SUBTRACTIVE GENOMICS APPROACH FOR IN SILICO IDENTIFICATION OF NOVEL DRUG TARGETS AND EPITOPES FOR VACCINE DESIGN IN TREPONEMA PALLIDUM SUBSP. PALLIDUM STR. NICHOLS

摘要

In silico differential genomics helps to identify genes that encode for unique metabolism with relation to human. The genomic database provides a vast amount of useful information for the drug target identification. The subtractive dataset obtained comparatively between the human and the pathogen genome, differentially provides information about the genes that are likely to be essential to the pathogen but is not part of the host (human).This approach has given fruitful results in recent times to identify essential genes in Pseudomonas aeruginosa.
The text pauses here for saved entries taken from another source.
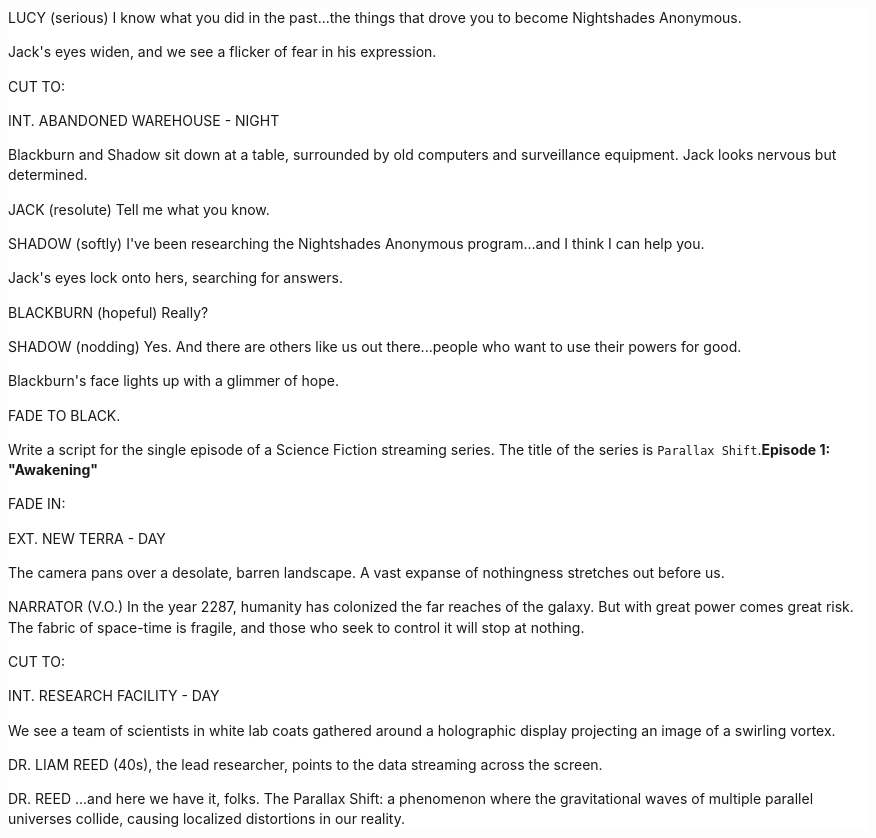 LUCY
(serious)
I know what you did in the past...the things that drove you to become Nightshades Anonymous.

Jack's eyes widen, and we see a flicker of fear in his expression.

CUT TO:

INT. ABANDONED WAREHOUSE - NIGHT

Blackburn and Shadow sit down at a table, surrounded by old computers and surveillance equipment. Jack looks nervous but determined.

JACK
(resolute)
Tell me what you know.

SHADOW
(softly)
I've been researching the Nightshades Anonymous program...and I think I can help you.

Jack's eyes lock onto hers, searching for answers.

BLACKBURN
(hopeful)
Really?

SHADOW
(nodding)
Yes. And there are others like us out there...people who want to use their powers for good.

Blackburn's face lights up with a glimmer of hope.

FADE TO BLACK.<end>

Write a script for the single episode of a Science Fiction streaming series. The title of the series is `Parallax Shift`.<start>**Episode 1: "Awakening"**

FADE IN:

EXT. NEW TERRA - DAY

The camera pans over a desolate, barren landscape. A vast expanse of nothingness stretches out before us.

NARRATOR (V.O.)
In the year 2287, humanity has colonized the far reaches of the galaxy. But with great power comes great risk. The fabric of space-time is fragile, and those who seek to control it will stop at nothing.

CUT TO:

INT. RESEARCH FACILITY - DAY

We see a team of scientists in white lab coats gathered around a holographic display projecting an image of a swirling vortex.

DR. LIAM REED (40s), the lead researcher, points to the data streaming across the screen.

DR. REED
...and here we have it, folks. The Parallax Shift: a phenomenon where the gravitational waves of multiple parallel universes collide, causing localized distortions in our reality.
The same strategy is used to analyse the whole genome sequence of the Treponema pallidum subsp. pallidum str. Nichols. Three putative membrane-bound drug targets have been derived step-wise, out of the 301 essential genes that have been predicted. The putative drug targets include the drug targets taking part in unique metabolic pathways that are situated in the membrane and are specific to the pathogen. Structure prediction of the membrane bound drug targets is done along with B-cell epitope mapping that highlights the immunogenic part of a protein. Syphilis is characterised by many asymptomatic and latent clinical stages. In spite of effective prophylaxis by use of penicillin, there has been increase in the resistance in the pathogen and an alternative is required due to penicillin allergic pregnant women. In silico study for identification of potential drug targets has been possible due availability of whole proteomic data of Treponema pallidum subsp. Pallidum str. Nichols.